Scraping Central is reader-supported. When you buy through links on our site, we may earn an affiliate commission.

2.16intermediate5 min read

Puppeteer in Node.js

Google's own browser-automation library, the Chromium-only ancestor of Playwright. Smaller, simpler, and still excellent for Chrome-specific scrapes.

What you’ll learn

  • Install Puppeteer and run a script that drives Chromium.
  • Translate Playwright Node concepts to Puppeteer equivalents.
  • Choose Puppeteer over Playwright when CDP-native features (devtools recording, performance traces) matter.
  • Use `puppeteer-extra` and stealth plugins when needed.

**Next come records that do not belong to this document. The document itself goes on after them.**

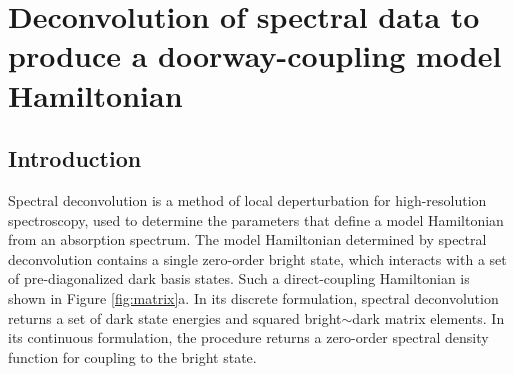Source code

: % 








\chapter{Deconvolution of spectral data to produce a doorway-coupling
  model Hamiltonian}

\section{Introduction}

Spectral deconvolution is a method of local deperturbation for
high-resolution spectroscopy, used to determine the parameters that
define a model Hamiltonian from an absorption spectrum.  The model
Hamiltonian determined by spectral deconvolution contains a single
zero-order bright state, which interacts with a set of
pre-diagonalized dark basis states.  Such a direct-coupling
Hamiltonian is shown in Figure \ref{fig:matrix}a.  In its discrete
formulation, spectral deconvolution returns a set of dark state
energies and squared bright$\sim$dark matrix elements.  In its
continuous formulation, the procedure returns a zero-order spectral
density function for coupling to the bright state.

Puppeteer was the library Microsoft hired the team away from to build Playwright. It's still maintained by Google, still excellent, still the right tool when you need Chromium-only with raw CDP access. If you're inheriting a Puppeteer codebase or specifically want devtools-protocol features, this is where you start.

Install

npm install puppeteer

Puppeteer downloads a known-good Chromium build during npm install (~150 MB). To skip that and use your system Chrome:

npm install puppeteer-core

puppeteer-core is the same library without the bundled browser. You point it at any existing Chromium installation via executablePath.

Your first scraper

const puppeteer = require("puppeteer");

(async () => {
  const browser = await puppeteer.launch();
  const page = await browser.newPage();
  await page.goto("https://practice.scrapingcentral.com/");
  console.log(await page.title());
  console.log(await page.$eval("h1", el => el.innerText));
  await browser.close();
})();

Almost identical to Playwright Node. The semantic shifts:

Playwright Puppeteer
chromium.launch() puppeteer.launch() (Chromium-only)
page.locator(sel).innerText() page.$eval(sel, el => el.innerText)
page.locator(sel).all() page.$$eval(sel, els => ...)
page.expect_response(...) page.waitForResponse(...)
page.route(...) page.on('request', req => ...) / setRequestInterception(true)
BrowserContext browser.createIncognitoBrowserContext()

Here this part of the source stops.